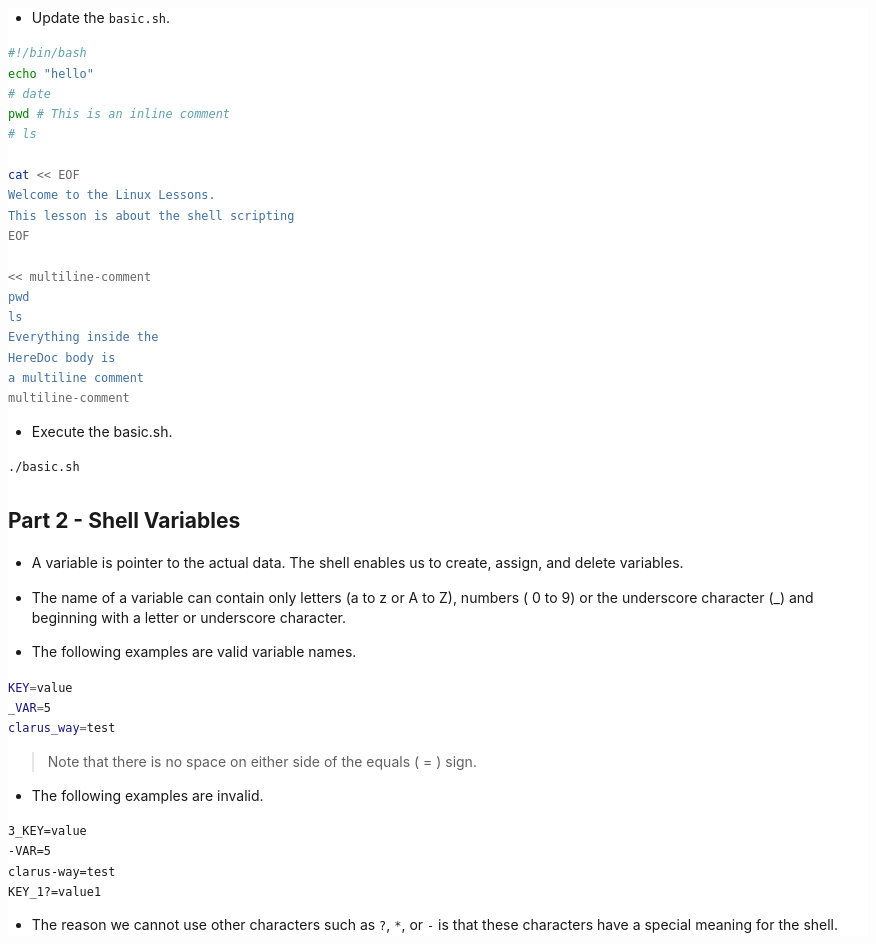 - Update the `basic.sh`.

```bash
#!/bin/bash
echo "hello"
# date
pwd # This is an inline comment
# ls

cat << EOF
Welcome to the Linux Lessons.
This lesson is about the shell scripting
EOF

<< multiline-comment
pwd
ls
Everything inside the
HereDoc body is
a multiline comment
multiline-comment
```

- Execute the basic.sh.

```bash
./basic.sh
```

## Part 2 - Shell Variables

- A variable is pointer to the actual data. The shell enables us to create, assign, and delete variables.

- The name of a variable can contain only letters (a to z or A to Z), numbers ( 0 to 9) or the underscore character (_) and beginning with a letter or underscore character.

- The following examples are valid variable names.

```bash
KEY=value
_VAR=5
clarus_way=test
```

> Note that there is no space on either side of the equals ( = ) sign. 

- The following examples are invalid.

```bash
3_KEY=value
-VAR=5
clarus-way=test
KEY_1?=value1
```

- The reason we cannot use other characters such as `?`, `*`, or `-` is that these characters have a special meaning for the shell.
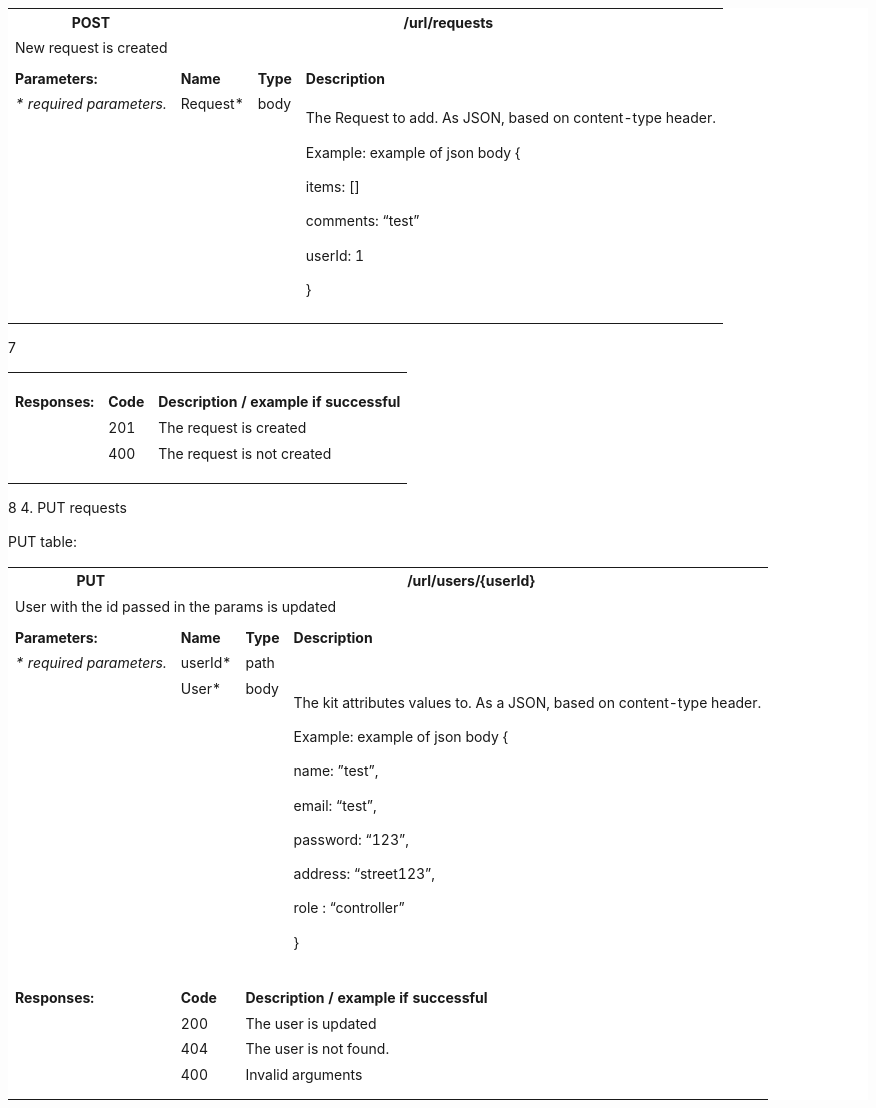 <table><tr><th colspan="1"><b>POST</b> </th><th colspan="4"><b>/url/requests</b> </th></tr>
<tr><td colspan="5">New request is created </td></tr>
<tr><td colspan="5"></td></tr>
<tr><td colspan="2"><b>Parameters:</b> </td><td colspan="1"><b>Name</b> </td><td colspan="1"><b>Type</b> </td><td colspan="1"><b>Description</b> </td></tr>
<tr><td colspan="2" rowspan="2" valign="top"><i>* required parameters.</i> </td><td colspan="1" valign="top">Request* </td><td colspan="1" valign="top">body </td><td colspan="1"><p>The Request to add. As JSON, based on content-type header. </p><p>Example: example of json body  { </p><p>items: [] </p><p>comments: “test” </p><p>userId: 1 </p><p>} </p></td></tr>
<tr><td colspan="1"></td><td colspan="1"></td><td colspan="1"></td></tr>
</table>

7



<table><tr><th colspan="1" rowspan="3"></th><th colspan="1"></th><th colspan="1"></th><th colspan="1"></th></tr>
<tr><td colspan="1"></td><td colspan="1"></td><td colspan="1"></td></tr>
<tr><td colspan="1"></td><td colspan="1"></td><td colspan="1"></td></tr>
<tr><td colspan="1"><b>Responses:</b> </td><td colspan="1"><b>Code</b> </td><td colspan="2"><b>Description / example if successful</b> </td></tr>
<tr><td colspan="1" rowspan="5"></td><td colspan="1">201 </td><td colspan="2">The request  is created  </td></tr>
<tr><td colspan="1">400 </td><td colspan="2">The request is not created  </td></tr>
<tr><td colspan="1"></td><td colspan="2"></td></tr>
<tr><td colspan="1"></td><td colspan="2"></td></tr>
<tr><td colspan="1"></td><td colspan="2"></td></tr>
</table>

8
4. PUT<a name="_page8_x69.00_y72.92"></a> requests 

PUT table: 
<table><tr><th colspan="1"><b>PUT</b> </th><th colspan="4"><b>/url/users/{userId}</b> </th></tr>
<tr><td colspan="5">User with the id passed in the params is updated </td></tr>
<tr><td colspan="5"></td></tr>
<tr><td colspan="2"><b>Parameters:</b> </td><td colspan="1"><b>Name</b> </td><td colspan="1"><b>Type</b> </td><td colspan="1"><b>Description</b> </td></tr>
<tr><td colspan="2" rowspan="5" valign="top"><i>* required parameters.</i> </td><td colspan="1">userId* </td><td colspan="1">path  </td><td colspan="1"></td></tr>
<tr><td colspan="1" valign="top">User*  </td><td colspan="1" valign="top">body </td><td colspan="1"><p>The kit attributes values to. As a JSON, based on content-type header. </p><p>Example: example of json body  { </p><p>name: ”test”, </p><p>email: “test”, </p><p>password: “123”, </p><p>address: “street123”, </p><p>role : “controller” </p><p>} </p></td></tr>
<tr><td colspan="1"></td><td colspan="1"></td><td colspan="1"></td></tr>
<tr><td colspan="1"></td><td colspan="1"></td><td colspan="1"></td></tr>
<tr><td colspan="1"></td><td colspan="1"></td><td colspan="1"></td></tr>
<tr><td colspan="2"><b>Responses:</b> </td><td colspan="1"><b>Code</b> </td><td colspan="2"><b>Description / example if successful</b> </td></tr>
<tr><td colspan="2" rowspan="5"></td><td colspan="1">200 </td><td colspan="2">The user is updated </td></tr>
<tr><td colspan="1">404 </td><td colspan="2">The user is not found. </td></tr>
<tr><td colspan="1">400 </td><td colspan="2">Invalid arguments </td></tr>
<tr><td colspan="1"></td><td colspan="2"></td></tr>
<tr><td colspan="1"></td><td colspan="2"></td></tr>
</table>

****

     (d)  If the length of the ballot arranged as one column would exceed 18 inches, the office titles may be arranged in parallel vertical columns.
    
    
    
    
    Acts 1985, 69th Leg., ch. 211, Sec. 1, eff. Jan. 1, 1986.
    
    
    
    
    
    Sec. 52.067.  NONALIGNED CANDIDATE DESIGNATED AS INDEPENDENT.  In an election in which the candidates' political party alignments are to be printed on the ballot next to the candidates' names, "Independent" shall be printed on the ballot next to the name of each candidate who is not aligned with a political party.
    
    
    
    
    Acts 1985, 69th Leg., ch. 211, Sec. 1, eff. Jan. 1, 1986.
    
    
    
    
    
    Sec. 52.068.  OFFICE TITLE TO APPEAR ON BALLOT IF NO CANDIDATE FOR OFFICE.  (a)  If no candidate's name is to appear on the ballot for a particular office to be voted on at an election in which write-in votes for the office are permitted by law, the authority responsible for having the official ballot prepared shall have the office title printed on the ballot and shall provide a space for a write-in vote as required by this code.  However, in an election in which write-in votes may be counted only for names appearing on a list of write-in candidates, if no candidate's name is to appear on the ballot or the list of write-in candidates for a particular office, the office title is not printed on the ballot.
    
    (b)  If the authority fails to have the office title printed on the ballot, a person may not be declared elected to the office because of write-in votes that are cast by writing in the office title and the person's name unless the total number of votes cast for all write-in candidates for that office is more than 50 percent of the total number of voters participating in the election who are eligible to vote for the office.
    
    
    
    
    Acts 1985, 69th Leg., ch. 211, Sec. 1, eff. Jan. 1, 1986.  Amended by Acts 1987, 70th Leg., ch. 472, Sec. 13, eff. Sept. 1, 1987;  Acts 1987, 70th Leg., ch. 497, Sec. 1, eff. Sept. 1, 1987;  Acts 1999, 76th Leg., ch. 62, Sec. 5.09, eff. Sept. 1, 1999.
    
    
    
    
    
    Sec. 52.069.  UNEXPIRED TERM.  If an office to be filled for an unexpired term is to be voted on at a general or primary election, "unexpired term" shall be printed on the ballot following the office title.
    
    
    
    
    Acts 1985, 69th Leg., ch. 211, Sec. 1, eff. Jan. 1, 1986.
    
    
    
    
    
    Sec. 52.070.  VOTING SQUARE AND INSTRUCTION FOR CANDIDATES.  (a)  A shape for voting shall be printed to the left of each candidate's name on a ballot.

****

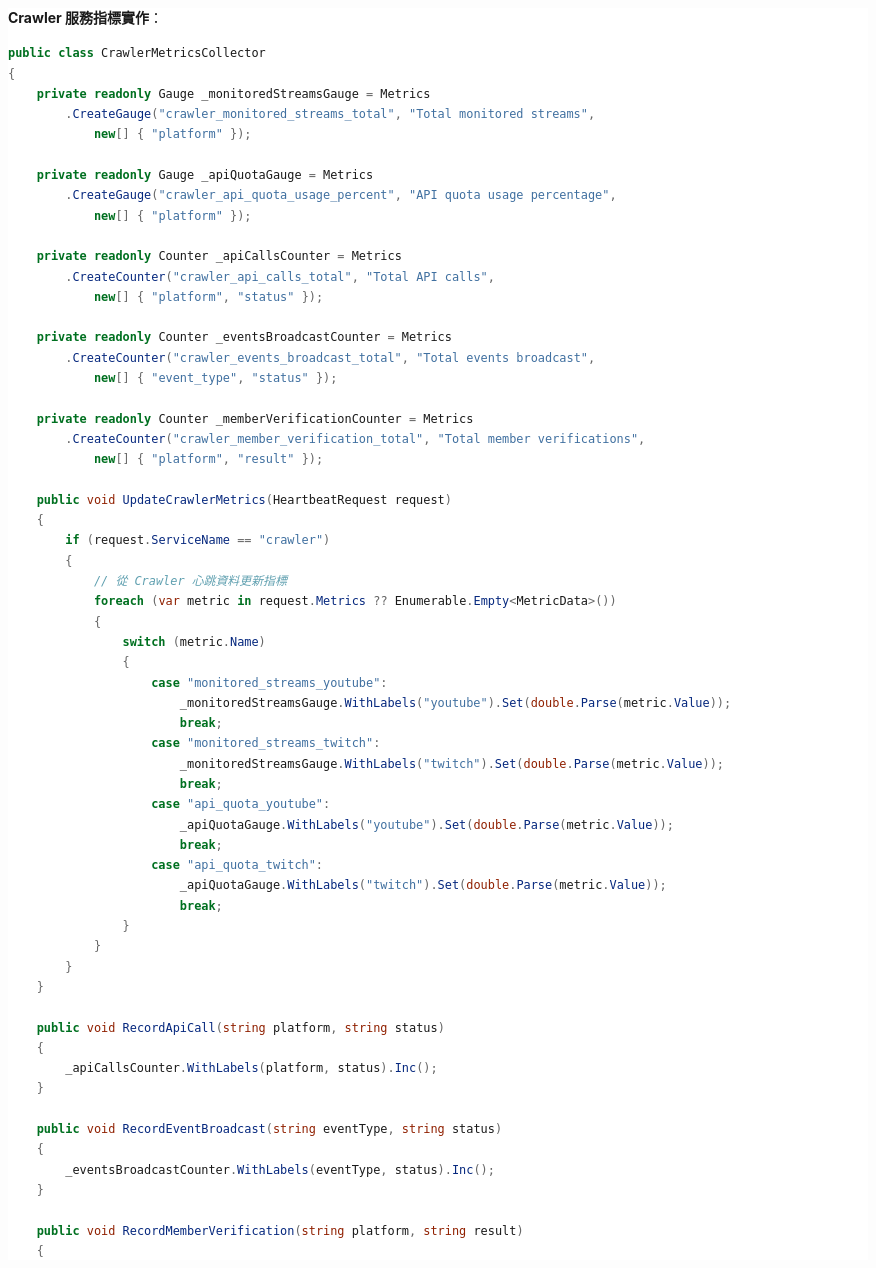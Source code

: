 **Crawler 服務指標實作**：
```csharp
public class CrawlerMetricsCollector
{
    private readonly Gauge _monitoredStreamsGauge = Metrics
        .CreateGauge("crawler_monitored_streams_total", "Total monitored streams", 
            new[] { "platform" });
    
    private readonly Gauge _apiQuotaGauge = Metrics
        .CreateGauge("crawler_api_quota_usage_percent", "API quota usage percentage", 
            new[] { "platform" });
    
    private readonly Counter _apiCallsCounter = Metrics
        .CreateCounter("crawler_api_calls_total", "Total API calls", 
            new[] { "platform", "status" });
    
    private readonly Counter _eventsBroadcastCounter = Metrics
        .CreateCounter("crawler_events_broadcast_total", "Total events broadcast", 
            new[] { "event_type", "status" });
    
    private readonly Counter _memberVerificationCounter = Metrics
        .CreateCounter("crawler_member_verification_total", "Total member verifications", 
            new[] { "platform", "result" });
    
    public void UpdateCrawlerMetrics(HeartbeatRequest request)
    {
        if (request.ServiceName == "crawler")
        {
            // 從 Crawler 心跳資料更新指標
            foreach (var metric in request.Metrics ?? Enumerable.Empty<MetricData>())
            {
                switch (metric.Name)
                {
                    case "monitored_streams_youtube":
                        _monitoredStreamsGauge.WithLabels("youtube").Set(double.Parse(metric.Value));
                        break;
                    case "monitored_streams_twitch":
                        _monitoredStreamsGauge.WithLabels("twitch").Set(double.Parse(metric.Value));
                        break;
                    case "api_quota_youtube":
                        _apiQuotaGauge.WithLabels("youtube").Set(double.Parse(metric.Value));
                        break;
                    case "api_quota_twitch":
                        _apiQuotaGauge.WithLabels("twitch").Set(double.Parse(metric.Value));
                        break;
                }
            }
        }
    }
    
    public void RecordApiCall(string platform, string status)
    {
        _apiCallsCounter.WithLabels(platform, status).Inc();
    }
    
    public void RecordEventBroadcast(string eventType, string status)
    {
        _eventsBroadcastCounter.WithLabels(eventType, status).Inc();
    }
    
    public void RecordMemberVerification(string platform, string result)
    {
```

****

Every line of the records above where the string "following" is found should be copied.

- The following examples are valid variable names.
- The following examples are invalid.
    Sec. 52.069.  UNEXPIRED TERM.  If an office to be filled for an unexpired term is to be voted on at a general or primary election, "unexpired term" shall be printed on the ballot following the office title.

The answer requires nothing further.